Testing, Testing, 1,2,3

Having met a few businesses recently that are fascinated by the power of TV having seen brands grow their audience and web visitors once they have made the step onto the big screen.

The underlying issue that I have seen though is the movement from a small, well controlled test into a big, badly controlled test. There is a belief that entrepreneurs are gambling risk takes that mortgage everything on the basis of a opportunity – in my experience this could not be more from the truth.

Generally startups that are successful take calculated and measured risks on the basis of test results that are statistically accurate and well thought through.

Let me give you my experience, when we decided to test TV in 2008, we shot a spot (60 second) to explain the concept of a delivered diet. This probably cost us around £25,000 which at that time was a massive investment for Diet Chef. But compare that with the test budget that we used for the campaign (£10,000) this was still a test that would cost under £40,000 to embark on.

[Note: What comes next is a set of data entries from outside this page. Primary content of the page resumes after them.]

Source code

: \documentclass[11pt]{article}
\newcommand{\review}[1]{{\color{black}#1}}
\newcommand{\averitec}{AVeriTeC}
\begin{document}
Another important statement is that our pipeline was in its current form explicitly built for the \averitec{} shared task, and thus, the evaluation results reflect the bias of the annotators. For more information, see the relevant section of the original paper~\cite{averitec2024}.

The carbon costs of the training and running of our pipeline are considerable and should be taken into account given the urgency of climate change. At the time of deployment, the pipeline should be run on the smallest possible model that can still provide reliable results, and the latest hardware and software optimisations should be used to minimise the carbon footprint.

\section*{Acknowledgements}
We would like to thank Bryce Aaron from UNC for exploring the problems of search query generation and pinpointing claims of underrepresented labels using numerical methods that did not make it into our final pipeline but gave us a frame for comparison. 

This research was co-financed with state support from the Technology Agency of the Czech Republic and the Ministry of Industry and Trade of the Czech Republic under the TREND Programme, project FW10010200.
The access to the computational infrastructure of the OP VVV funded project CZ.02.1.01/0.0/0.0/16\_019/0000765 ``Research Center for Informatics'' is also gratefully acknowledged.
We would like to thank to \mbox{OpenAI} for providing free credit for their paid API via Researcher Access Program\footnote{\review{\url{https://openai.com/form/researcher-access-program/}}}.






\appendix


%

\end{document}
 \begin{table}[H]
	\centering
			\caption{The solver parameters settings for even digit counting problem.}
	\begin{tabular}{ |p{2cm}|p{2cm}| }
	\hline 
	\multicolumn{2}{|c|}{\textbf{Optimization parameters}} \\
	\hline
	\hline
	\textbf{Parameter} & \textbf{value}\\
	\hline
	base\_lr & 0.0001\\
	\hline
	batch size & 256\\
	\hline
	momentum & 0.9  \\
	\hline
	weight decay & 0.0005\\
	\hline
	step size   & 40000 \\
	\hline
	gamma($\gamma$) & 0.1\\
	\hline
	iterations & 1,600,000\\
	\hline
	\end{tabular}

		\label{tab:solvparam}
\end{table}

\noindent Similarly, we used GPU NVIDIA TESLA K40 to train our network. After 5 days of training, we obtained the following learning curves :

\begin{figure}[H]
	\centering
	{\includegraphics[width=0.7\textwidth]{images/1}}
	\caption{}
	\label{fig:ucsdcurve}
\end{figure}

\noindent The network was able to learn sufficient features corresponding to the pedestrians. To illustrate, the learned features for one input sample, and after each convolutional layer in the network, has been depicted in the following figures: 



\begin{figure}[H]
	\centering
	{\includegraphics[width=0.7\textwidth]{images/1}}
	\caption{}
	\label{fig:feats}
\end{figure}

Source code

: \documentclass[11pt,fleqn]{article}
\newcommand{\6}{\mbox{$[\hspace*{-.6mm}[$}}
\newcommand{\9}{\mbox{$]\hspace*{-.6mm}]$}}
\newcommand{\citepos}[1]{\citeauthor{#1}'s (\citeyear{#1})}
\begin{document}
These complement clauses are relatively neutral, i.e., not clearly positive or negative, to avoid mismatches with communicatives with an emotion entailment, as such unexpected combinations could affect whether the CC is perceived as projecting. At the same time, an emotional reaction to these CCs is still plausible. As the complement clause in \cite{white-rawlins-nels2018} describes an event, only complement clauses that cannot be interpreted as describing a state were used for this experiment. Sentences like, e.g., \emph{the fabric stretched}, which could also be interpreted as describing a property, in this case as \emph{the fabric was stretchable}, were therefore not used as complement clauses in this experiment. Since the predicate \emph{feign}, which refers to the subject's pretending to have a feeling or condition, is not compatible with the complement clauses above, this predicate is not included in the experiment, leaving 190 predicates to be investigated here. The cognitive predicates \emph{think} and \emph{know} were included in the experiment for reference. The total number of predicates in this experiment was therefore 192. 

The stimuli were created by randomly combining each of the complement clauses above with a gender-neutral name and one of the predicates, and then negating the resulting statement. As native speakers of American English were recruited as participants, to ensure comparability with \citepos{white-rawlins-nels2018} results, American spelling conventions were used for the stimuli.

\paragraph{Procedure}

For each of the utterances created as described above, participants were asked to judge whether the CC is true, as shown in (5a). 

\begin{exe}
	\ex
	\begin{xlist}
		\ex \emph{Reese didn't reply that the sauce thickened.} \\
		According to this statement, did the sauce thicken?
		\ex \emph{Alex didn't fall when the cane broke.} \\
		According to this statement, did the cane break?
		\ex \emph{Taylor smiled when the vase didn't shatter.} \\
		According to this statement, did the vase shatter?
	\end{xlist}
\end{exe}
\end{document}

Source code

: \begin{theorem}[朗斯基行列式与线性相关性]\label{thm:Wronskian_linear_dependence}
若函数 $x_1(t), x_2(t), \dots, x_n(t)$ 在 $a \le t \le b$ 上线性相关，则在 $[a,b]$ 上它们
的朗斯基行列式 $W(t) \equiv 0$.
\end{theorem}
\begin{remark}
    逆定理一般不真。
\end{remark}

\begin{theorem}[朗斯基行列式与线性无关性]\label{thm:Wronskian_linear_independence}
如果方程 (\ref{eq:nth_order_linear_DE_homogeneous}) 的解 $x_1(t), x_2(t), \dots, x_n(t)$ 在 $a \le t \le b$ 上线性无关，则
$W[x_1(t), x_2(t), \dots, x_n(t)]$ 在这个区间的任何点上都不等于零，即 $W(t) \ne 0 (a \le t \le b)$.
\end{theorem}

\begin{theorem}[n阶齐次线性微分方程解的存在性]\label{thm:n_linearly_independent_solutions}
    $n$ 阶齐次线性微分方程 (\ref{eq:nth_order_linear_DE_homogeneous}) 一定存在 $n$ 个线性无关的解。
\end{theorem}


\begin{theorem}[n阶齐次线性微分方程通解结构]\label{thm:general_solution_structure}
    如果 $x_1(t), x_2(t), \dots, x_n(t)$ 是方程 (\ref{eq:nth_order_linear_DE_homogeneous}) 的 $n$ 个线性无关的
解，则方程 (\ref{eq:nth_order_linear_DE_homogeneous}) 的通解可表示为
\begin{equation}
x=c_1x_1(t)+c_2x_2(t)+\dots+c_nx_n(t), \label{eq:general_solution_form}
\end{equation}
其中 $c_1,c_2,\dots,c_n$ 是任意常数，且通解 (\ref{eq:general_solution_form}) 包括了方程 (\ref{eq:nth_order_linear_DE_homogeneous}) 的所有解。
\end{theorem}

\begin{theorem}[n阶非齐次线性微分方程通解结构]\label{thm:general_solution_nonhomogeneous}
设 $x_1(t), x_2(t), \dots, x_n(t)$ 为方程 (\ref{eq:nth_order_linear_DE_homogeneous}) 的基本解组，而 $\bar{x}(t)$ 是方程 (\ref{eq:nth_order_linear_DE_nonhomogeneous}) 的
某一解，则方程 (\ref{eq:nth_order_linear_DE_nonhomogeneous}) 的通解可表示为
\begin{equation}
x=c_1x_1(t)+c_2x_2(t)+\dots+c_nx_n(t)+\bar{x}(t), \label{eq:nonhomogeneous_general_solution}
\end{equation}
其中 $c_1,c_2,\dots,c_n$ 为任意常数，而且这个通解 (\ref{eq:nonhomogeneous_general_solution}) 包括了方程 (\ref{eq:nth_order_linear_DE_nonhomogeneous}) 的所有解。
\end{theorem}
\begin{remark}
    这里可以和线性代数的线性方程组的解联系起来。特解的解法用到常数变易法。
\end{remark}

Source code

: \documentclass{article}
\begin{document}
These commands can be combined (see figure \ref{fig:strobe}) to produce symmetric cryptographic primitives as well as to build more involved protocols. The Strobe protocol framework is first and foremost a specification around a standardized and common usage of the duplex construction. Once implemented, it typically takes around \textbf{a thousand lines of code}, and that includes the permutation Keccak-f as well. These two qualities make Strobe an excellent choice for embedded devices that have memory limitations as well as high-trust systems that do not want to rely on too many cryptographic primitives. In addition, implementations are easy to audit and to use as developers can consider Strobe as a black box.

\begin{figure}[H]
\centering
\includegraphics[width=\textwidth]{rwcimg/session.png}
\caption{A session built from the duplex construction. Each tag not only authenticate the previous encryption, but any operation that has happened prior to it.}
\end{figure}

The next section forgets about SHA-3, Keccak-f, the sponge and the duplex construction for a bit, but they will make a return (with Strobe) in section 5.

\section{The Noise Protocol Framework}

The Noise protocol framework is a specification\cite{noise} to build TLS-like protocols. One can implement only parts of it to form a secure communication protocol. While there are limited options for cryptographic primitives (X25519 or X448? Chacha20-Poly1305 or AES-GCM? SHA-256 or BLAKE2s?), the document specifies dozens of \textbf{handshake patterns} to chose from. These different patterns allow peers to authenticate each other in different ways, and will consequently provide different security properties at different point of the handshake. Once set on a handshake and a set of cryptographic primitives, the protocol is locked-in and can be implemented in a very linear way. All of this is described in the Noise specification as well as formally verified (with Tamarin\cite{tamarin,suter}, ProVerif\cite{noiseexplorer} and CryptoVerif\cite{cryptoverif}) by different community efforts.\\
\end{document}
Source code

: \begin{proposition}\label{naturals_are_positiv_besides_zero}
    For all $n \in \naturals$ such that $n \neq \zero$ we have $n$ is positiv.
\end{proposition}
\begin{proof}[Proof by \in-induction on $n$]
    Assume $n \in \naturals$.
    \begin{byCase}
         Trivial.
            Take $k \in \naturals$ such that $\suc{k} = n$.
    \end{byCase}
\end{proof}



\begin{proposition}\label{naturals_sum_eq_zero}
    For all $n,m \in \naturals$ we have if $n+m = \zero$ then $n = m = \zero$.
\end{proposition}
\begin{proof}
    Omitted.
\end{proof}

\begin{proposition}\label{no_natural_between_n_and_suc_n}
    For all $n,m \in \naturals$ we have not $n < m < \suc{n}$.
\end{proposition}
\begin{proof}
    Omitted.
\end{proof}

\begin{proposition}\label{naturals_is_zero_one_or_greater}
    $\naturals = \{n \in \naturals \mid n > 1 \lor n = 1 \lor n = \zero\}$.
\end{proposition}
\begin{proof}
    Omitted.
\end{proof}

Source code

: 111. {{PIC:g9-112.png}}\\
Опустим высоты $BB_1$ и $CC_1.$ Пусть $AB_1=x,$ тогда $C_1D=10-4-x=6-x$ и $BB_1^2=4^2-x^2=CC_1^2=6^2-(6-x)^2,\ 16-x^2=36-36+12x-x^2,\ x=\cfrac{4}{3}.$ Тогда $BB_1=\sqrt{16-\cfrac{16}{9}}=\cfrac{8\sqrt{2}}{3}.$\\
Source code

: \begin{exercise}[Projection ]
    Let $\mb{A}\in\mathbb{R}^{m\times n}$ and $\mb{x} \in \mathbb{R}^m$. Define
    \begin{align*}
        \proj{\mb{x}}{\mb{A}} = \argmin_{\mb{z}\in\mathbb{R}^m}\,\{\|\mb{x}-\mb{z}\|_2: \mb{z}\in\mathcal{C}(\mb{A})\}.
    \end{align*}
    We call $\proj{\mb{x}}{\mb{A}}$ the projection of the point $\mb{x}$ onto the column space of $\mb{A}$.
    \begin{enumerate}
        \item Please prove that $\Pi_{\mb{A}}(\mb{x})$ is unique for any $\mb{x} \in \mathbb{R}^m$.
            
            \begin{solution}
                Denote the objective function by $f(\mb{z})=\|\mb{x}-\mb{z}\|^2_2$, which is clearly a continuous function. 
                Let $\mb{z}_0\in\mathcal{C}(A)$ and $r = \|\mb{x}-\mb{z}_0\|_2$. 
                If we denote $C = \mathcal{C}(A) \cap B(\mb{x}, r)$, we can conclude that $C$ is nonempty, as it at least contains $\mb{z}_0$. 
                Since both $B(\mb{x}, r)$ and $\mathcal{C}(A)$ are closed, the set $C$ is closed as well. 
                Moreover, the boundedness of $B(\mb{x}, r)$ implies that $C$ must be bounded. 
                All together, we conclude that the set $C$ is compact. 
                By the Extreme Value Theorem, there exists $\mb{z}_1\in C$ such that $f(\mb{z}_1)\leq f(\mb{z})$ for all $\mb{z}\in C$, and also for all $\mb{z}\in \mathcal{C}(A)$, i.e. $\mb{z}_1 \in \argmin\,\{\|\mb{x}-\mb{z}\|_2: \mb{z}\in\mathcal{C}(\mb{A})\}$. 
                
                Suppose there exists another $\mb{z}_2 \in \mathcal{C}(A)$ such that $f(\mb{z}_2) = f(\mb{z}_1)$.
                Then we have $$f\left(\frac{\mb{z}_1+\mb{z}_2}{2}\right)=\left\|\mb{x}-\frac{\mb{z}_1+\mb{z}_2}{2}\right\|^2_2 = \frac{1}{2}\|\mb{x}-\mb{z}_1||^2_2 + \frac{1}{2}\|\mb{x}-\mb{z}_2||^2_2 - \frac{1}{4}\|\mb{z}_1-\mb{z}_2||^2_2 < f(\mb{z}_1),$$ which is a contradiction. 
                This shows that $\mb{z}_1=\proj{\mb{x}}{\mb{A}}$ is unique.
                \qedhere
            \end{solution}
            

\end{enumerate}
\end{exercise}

50% of the media budget didn’t work. So our total loss on that was £5,000, something that I would rather not do, but we could have been faced with 100% failure so we were generally encouraged to spend more on the channels that did work.

This is a classic split test, use our judgement to make some choices of channels that we think might work, split the budget, light touch paper and then measure and refine.

A number of new TV advertisers I know test with much bigger budgets, great if they can afford to at best to lose 50% and at worse 100% – think about this when you plan your entry in to the glamorous world of TV!